The Wales Cities of Sanctuary project, led by Displaced People in Action in partnership with Swansea City of Sanctuary, Cardiff City of Sanctuary, Oasis Cardiff and the Welsh Refugee Council, had two main outcomes. Firstly, we worked with local communities to increase awareness of refugee and asylum issues, and embed welcome in local organisations. Secondly, we provided integration support for asylum seekers and refugees in Cardiff and Swansea, through advice offered at Oasis Cardiff and the ‘Welcome to Swansea’ project.

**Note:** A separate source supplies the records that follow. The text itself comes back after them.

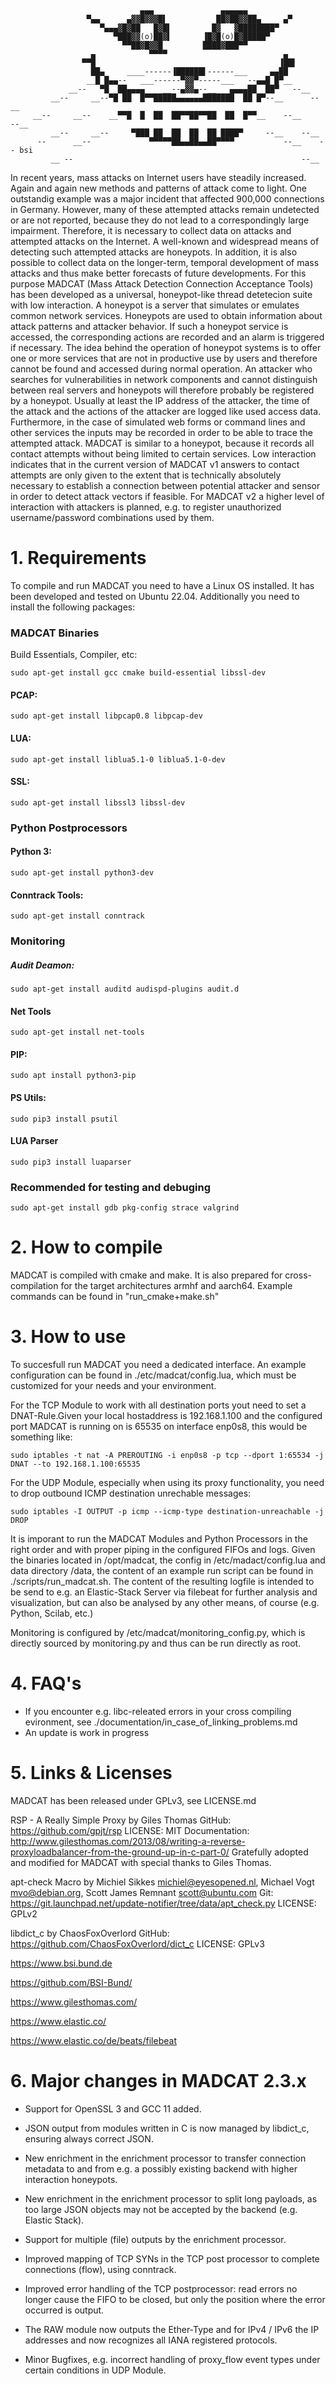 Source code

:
 ```
                             ▄▄▄               ▄▄▄▄▄▄
                 ▀▄▄      ▄▓▓█▓▓▓█▌           ██▓██▓▓██▄     ▄▀
                    ▀▄▄▄▓█▓██   █▓█▌         █▓   ▓████████▀
                       ▀███▓▓(o)██▓▌       ▐█▓█(o)█▓█████▀
                         ▀▀██▓█▓▓█         ████▓███▀▀
                  ▄            ▀▀▀▀                          ▄
                ▀▀█                                         ▐██▌
                  ██▄     ____------▐██████▌------___     ▄▄██
                 __█ █▄▄--   ___------▀▓▓▀-----___   --▄▄█ █▀__
             __--   ▀█  ██▄▄▄▄    __--▄▓▓▄--__   ▄▄▄▄██  ██▀   --__
         __--     __--▀█ ██  █▀▀█████▄▄▄▄▄▄███████  ██ █▀--__      --__
     __--     __--    __▀▀█  █  ██  ██▀▀██▀▀██  ██  █▀▀__    --__      --__
         __--     __--     ▀███ ██  ██  ██  ██ ████▀     --__    --__
      --      __--             ▀▀▀▀▀██▄▄██▄▄██▀▀▀▀           --__    -- bsi
         __ --                                                   --__
```
In recent years, mass attacks on Internet users have steadily increased. Again and again new methods and patterns of attack come to light. One outstandig example was a major incident that affected 900,000 connections in Germany. However, many of these attempted attacks remain undetected or are not reported, because they do not lead to a correspondingly large impairment. Therefore, it is necessary to collect data on attacks and attempted attacks on the Internet. A well-known and widespread means of detecting such attempted attacks are honeypots. In addition, it is also possible to collect data on the longer-term, temporal development of mass attacks and thus make better forecasts of future developments.
For this purpose MADCAT (Mass Attack Detection Connection Acceptance Tools) has been developed as a universal, honeypot-like thread detetecion suite with low interaction. A honeypot is a server that simulates or emulates common network services. Honeypots are used to obtain information about attack patterns and attacker behavior. If such a honeypot service is accessed, the corresponding actions are recorded and an alarm is triggered if necessary. The idea behind the operation of honeypot systems is to offer one or more services that are not in productive use by users and therefore cannot be found and accessed during normal operation. An attacker who searches for vulnerabilities in network components and cannot distinguish between real servers and honeypots will therefore probably be registered by a honeypot. Usually at least the IP address of the attacker, the time of the attack and the actions of the attacker are logged like used access data. Furthermore, in the case of simulated web forms or command lines and other services the inputs may be recorded in order to be able to trace the attempted attack.
MADCAT is similar to a honeypot, because it records all contact attempts without being limited to certain services. Low interaction indicates that in the current version of MADCAT v1 answers to contact attempts are only given to the extent that is technically absolutely necessary to establish a connection between potential attacker and sensor in order to detect attack vectors if feasible. For MADCAT v2 a higher level of interaction with attackers is planned, e.g. to register unauthorized username/password combinations used by them.

 # 1. Requirements

To compile and run MADCAT you need to have a Linux OS installed. It has been developed and tested on Ubuntu 22.04. Additionally you need to install the following packages:

### MADCAT Binaries ###

Build Essentials, Compiler, etc:
```
sudo apt-get install gcc cmake build-essential libssl-dev
```
#### PCAP: ####
```
sudo apt-get install libpcap0.8 libpcap-dev
```
#### LUA: ####
```
sudo apt-get install liblua5.1-0 liblua5.1-0-dev
```
#### SSL: ####
```
sudo apt-get install libssl3 libssl-dev
```

### Python Postprocessors ###

#### Python 3: ####
```
sudo apt-get install python3-dev
```
#### Conntrack Tools: ####
```
sudo apt-get install conntrack
```

### Monitoring ###

##### Audit Deamon: ####
```
sudo apt-get install auditd audispd-plugins audit.d
```
#### Net Tools ####
```
sudo apt-get install net-tools
```
#### PIP: ####
```
sudo apt install python3-pip
```
#### PS Utils: ####
```
sudo pip3 install psutil
```
#### LUA Parser ####
```
sudo pip3 install luaparser
```

### Recommended for testing and debuging ###
```
sudo apt-get install gdb pkg-config strace valgrind
```

 # 2. How to compile

MADCAT is compiled with cmake and make. It is also prepared for cross-compilation for the target architectures armhf and aarch64.
Example commands can be found in "run_cmake+make.sh"

 # 3. How to use

To succesfull run MADCAT you need a dedicated interface. An example configuration can be found in ./etc/madcat/config.lua, which must be customized for your needs and your environment.

For the TCP Module to work with all destination ports yout need to set a DNAT-Rule.Given your local hostaddress is 192.168.1.100 and
the configured port MADCAT is running on is 65535 on interface enp0s8, this would be something like:

```
sudo iptables -t nat -A PREROUTING -i enp0s8 -p tcp --dport 1:65534 -j DNAT --to 192.168.1.100:65535
```

For the UDP Module, especially when using its proxy functionality, you need to drop outbound ICMP destination unrechable messages:

```
sudo iptables -I OUTPUT -p icmp --icmp-type destination-unreachable -j DROP
```

It is imporant to run the MADCAT Modules and Python Processors in the right order and with proper piping in the configured FIFOs and logs.
Given the binaries located in /opt/madcat, the config in /etc/madact/config.lua and data directory /data, the content of an example
run script can be found in ./scripts/run_madcat.sh.
The content of the resulting logfile is intended to be send to e.g. an Elastic-Stack Server via filebeat for further analysis and visualization,
but can also be analysed by any other means, of course (e.g. Python, Scilab, etc.)

Monitoring is configured by /etc/madcat/monitoring_config.py, which is directly sourced by monitoring.py and thus can be run directly as root.

 # 4. FAQ's

- If you encounter e.g. libc-releated errors in your cross compiling evironment, see ./documentation/in_case_of_linking_problems.md
- An update is work in progress

 # 5. Links & Licenses

MADCAT has been released under GPLv3, see LICENSE.md

RSP - A Really Simple Proxy by Giles Thomas
GitHub: https://github.com/gpjt/rsp
LICENSE: MIT
Documentation: http://www.gilesthomas.com/2013/08/writing-a-reverse-proxyloadbalancer-from-the-ground-up-in-c-part-0/
Gratefully adopted and modified for MADCAT with special thanks to Giles Thomas.

apt-check Macro by Michiel Sikkes <michiel@eyesopened.nl>, Michael Vogt <mvo@debian.org>, Scott James Remnant <scott@ubuntu.com>
Git: https://git.launchpad.net/update-notifier/tree/data/apt_check.py
LICENSE: GPLv2

libdict_c by ChaosFoxOverlord
GitHub: https://github.com/ChaosFoxOverlord/dict_c
LICENSE: GPLv3

 https://www.bsi.bund.de

 https://github.com/BSI-Bund/

 https://www.gilesthomas.com/

 https://www.elastic.co/

 https://www.elastic.co/de/beats/filebeat
 
 # 6. Major changes in MADCAT 2.3.x
 
* Support for OpenSSL 3 and GCC 11 added.
 
* JSON output from modules written in C is now managed by libdict_c, ensuring always correct JSON.

* New enrichment in the enrichment processor to transfer connection metadata to and from e.g. a possibly existing backend with higher interaction honeypots.

* New enrichment in the enrichment processor to split long payloads, as too large JSON objects may not be accepted by the backend (e.g. Elastic Stack).

* Support for multiple (file) outputs by the enrichment processor.

* Improved mapping of TCP SYNs in the TCP post processor to complete connections (flow), using conntrack.

* Improved error handling of the TCP postprocessor: read errors no longer cause the FIFO to be closed, but only the position where the error occurred is output.

* The RAW module now outputs the Ether-Type and for IPv4 / IPv6 the IP addresses and now recognizes all IANA registered protocols.

* Minor Bugfixes, e.g. incorrect handling of proxy_flow event types under certain conditions in UDP Module.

Central to the project has been the City of Sanctuary method of engaging local groups and organisations to pledge to our vision of a welcoming place of safety for all. 13 organisations were recognised with Sanctuary Awards during the project, including Llanishen High School, Tongwynlais Football Club and the first Museum of Sanctuary, the National Waterfront Museum in Swansea. Two more applications are awaiting assessment at the time of writing. This is just the tip of the iceberg in terms of organisations across Swansea and Cardiff pledging their support to the vision of welcome and safety for all, and actively contributing to making that vision a reality.
Eleri Williams, Swansea Development Officer, said:
“Working with the Sanctuary Speakers has been a real honour. Their input and expertise brings the training to life, and makes all the difference to audience members. I’d like to thank them for all their hard work and enthusiasm in the years that I’ve known them.”
Volunteers have also been central to the ‘Welcome to Swansea’ project, which matches volunteer mentors with newly arrived asylum seekers and refugees to help them get to know the city and access services and activities of interest to them. Almost 300 people have accessed the ‘Welcome to Swansea’ project, with 99% of those surveyed reporting feeling less isolated and better integrated as a result. In addition, Oasis Cardiff has provided 145 people with signposting advice to address specific issues. These issues have varied from problems with asylum support, to finding social activities and improving health and well-being.
From local support on the ground, we have also taken steps across Wales to build the world’s first Nation of Sanctuary. A personal highlight was the Welsh Government releasing their ‘Nation of Sanctuary Refugee and Asylum Seeker Plan’ for consultation after working with many sanctuary seekers before pen was even put to paper. The TUC Wales also signed a pledge to Wales becoming a Nation of Sanctuary and is using its influence to call for asylum seekers to have the right to work. Bringing together universities has been a real highlight and we now have a ‘Sanctuary in HE Working Group’ regularly meeting in Wales. I am glad that this work is supported by the Welsh Refugee Coalition and really hope that it has gathered enough momentum to keep going without the project behind it.
We could go on and on about what has been achieved – the events we’ve been at, the people we’ve worked with, the changes we’ve seen. But more importantly, we want to thank everyone who has made it happen and will continue this work after the project has finished – the inspired individuals who secured Big Lottery funding for this project; the small, dedicated staff team at DPIA, as well as partners at Oasis Cardiff and Welsh Refugee Council; the Directors at DPIA and Committee members at Swansea and Cardiff City of Sanctuary groups for your guidance and support; our amazing volunteers – we could not have done any of this without you; the wonderful groups and organisations across South Wales who have committed to furthering welcome and sanctuaryin their local areas; and finally, everyone involved in our ambitious plan to make Wales a Nation of Sanctuary.